Method of Care Delivery and Length and Frequency of Follow-up
All studies involved care delivered by individual patient clinic visits. In addition to clinic visits, two studies involved telephone follow-up. Length of follow-up ranged from 6 to 12 months, while the frequency of follow-up ranged from 2 to 6 weeks.
Comparator Groups
Two studies involved comparing specialized multidisciplinary community care provided by at least a pharmacist and primary care physician to usual care provided by a primary care physician. In the third study, usual care was provided by a registered nurse or pharmacist, plus minimal diabetes education in pamphlet form. (18) Neither the nurse nor pharmacist in this study had specialty training in diabetes management, nor did they work together to provide care as a multidisciplinary team.
Outcomes
Two studies used HbA1c as a primary outcome (17;22), while two used SBP (Rothman et al., 2005 used both metrics). (17;18) Other outcomes included diabetes process measures, achievement of blood pressure targets, aspirin and drug utilization, diabetes knowledge, diabetes satisfaction, use of clinical services, and adverse events.
Results: HbA1c
Two of the three studies were eligible for inclusion in the meta-analyses of HbA1c.
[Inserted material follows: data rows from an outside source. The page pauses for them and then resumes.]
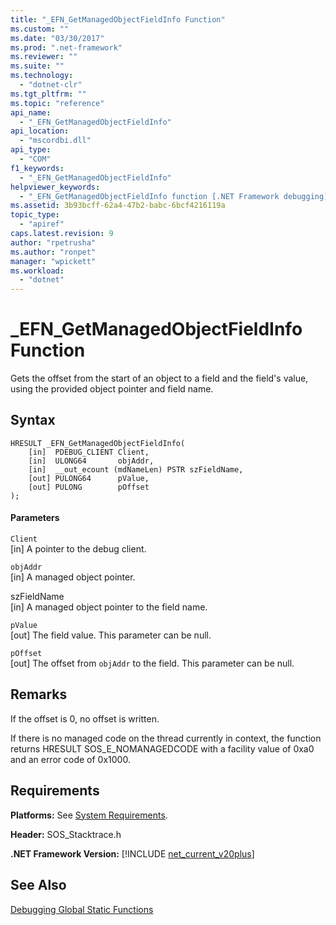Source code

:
 ```yaml
---
title: "_EFN_GetManagedObjectFieldInfo Function"
ms.custom: ""
ms.date: "03/30/2017"
ms.prod: ".net-framework"
ms.reviewer: ""
ms.suite: ""
ms.technology: 
  - "dotnet-clr"
ms.tgt_pltfrm: ""
ms.topic: "reference"
api_name: 
  - "_EFN_GetManagedObjectFieldInfo"
api_location: 
  - "mscordbi.dll"
api_type: 
  - "COM"
f1_keywords: 
  - "_EFN_GetManagedObjectFieldInfo"
helpviewer_keywords: 
  - "_EFN_GetManagedObjectFieldInfo function [.NET Framework debugging]"
ms.assetid: 3b93bcff-62a4-47b2-babc-6bcf4216119a
topic_type: 
  - "apiref"
caps.latest.revision: 9
author: "rpetrusha"
ms.author: "ronpet"
manager: "wpickett"
ms.workload: 
  - "dotnet"
---
```

# _EFN_GetManagedObjectFieldInfo Function
Gets the offset from the start of an object to a field and the field's value, using the provided object pointer and field name.  
  
## Syntax  
  
```  
HRESULT _EFN_GetManagedObjectFieldInfo(  
    [in]  PDEBUG_CLIENT Client,  
    [in]  ULONG64       objAddr,  
    [in]  __out_ecount (mdNameLen) PSTR szFieldName,  
    [out] PULONG64      pValue,  
    [out] PULONG        pOffset  
);  
```  
  
#### Parameters  
 `Client`  
 [in] A pointer to the debug client.  
  
 `objAddr`  
 [in] A managed object pointer.  
  
 szFieldName  
 [in] A managed object pointer to the field name.  
  
 `pValue`  
 [out] The field value. This parameter can be null.  
  
 `pOffset`  
 [out] The offset from `objAddr` to the field. This parameter can be null.  
  
## Remarks  
 If the offset is 0, no offset is written.  
  
 If there is no managed code on the thread currently in context, the function returns HRESULT SOS_E_NOMANAGEDCODE with a facility value of 0xa0 and an error code of 0x1000.  
  
## Requirements  
 **Platforms:** See [System Requirements](../../../../docs/framework/get-started/system-requirements.md).  
  
 **Header:** SOS_Stacktrace.h  
  
 **.NET Framework Version:** [!INCLUDE [net_current_v20plus](../../../../includes/net-current-v20plus-md.md)]  
  
## See Also  
 [Debugging Global Static Functions](../../../../docs/framework/unmanaged-api/debugging/debugging-global-static-functions.md)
As shown in Figure 3a, there was no significant difference in the mean baseline Hba1c values between studies [0.10% (95% CI, -0.40, 0.60)] for care Model 2. Following diabetes management with the model, patients achieved a significant reduction in HbA1c compared to usual care [-0.95% (95% CI, -1.43, -0.46)] with no statistical heterogeneity (I2=0%) (Figure 3b).
Figure 3a: Multidisciplinary Care Model 2: Baseline HbA1c (%).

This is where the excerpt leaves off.